*** Records Section Begins ***

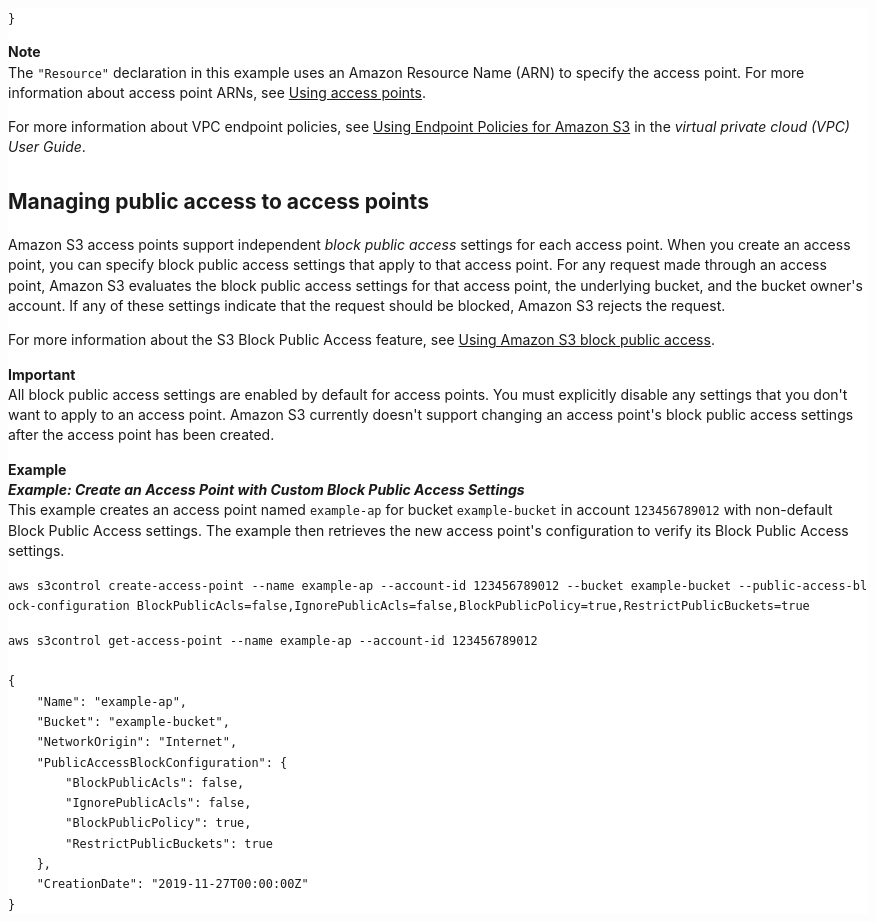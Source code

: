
 ```
}
```

**Note**  
The `"Resource"` declaration in this example uses an Amazon Resource Name \(ARN\) to specify the access point\. For more information about access point ARNs, see [Using access points](using-access-points.md)\. 

For more information about VPC endpoint policies, see [Using Endpoint Policies for Amazon S3](https://docs.aws.amazon.com/vpc/latest/userguide/vpc-endpoints-s3.html#vpc-endpoints-policies-s3) in the *virtual private cloud \(VPC\) User Guide*\.

## Managing public access to access points<a name="access-points-bpa-settings"></a>

Amazon S3 access points support independent *block public access* settings for each access point\. When you create an access point, you can specify block public access settings that apply to that access point\. For any request made through an access point, Amazon S3 evaluates the block public access settings for that access point, the underlying bucket, and the bucket owner's account\. If any of these settings indicate that the request should be blocked, Amazon S3 rejects the request\.

For more information about the S3 Block Public Access feature, see [Using Amazon S3 block public access](access-control-block-public-access.md)\.

**Important**  
All block public access settings are enabled by default for access points\. You must explicitly disable any settings that you don't want to apply to an access point\.
Amazon S3 currently doesn't support changing an access point's block public access settings after the access point has been created\.

**Example**  
***Example: Create an Access Point with Custom Block Public Access Settings***  
This example creates an access point named `example-ap` for bucket `example-bucket` in account `123456789012` with non\-default Block Public Access settings\. The example then retrieves the new access point's configuration to verify its Block Public Access settings\.  

```
aws s3control create-access-point --name example-ap --account-id 123456789012 --bucket example-bucket --public-access-block-configuration BlockPublicAcls=false,IgnorePublicAcls=false,BlockPublicPolicy=true,RestrictPublicBuckets=true
```

```
aws s3control get-access-point --name example-ap --account-id 123456789012

{
    "Name": "example-ap",
    "Bucket": "example-bucket",
    "NetworkOrigin": "Internet",
    "PublicAccessBlockConfiguration": {
        "BlockPublicAcls": false,
        "IgnorePublicAcls": false,
        "BlockPublicPolicy": true,
        "RestrictPublicBuckets": true
    },
    "CreationDate": "2019-11-27T00:00:00Z"
}
```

*** Records Section Ends ***

> **Work order**:
Write the material out again exactly as it appears, dropping the pictures.

> **Result of this task**:
Source code

:
 ```
}
```

**Note**  
The `"Resource"` declaration in this example uses an Amazon Resource Name \(ARN\) to specify the access point\. For more information about access point ARNs, see [Using access points](using-access-points.md)\. 

For more information about VPC endpoint policies, see [Using Endpoint Policies for Amazon S3](https://docs.aws.amazon.com/vpc/latest/userguide/vpc-endpoints-s3.html#vpc-endpoints-policies-s3) in the *virtual private cloud \(VPC\) User Guide*\.

## Managing public access to access points<a name="access-points-bpa-settings"></a>

Amazon S3 access points support independent *block public access* settings for each access point\. When you create an access point, you can specify block public access settings that apply to that access point\. For any request made through an access point, Amazon S3 evaluates the block public access settings for that access point, the underlying bucket, and the bucket owner's account\. If any of these settings indicate that the request should be blocked, Amazon S3 rejects the request\.

For more information about the S3 Block Public Access feature, see [Using Amazon S3 block public access](access-control-block-public-access.md)\.

**Important**  
All block public access settings are enabled by default for access points\. You must explicitly disable any settings that you don't want to apply to an access point\.
Amazon S3 currently doesn't support changing an access point's block public access settings after the access point has been created\.

**Example**  
***Example: Create an Access Point with Custom Block Public Access Settings***  
This example creates an access point named `example-ap` for bucket `example-bucket` in account `123456789012` with non\-default Block Public Access settings\. The example then retrieves the new access point's configuration to verify its Block Public Access settings\.  

```
aws s3control create-access-point --name example-ap --account-id 123456789012 --bucket example-bucket --public-access-block-configuration BlockPublicAcls=false,IgnorePublicAcls=false,BlockPublicPolicy=true,RestrictPublicBuckets=true
```

```
aws s3control get-access-point --name example-ap --account-id 123456789012

{
    "Name": "example-ap",
    "Bucket": "example-bucket",
    "NetworkOrigin": "Internet",
    "PublicAccessBlockConfiguration": {
        "BlockPublicAcls": false,
        "IgnorePublicAcls": false,
        "BlockPublicPolicy": true,
        "RestrictPublicBuckets": true
    },
    "CreationDate": "2019-11-27T00:00:00Z"
}
```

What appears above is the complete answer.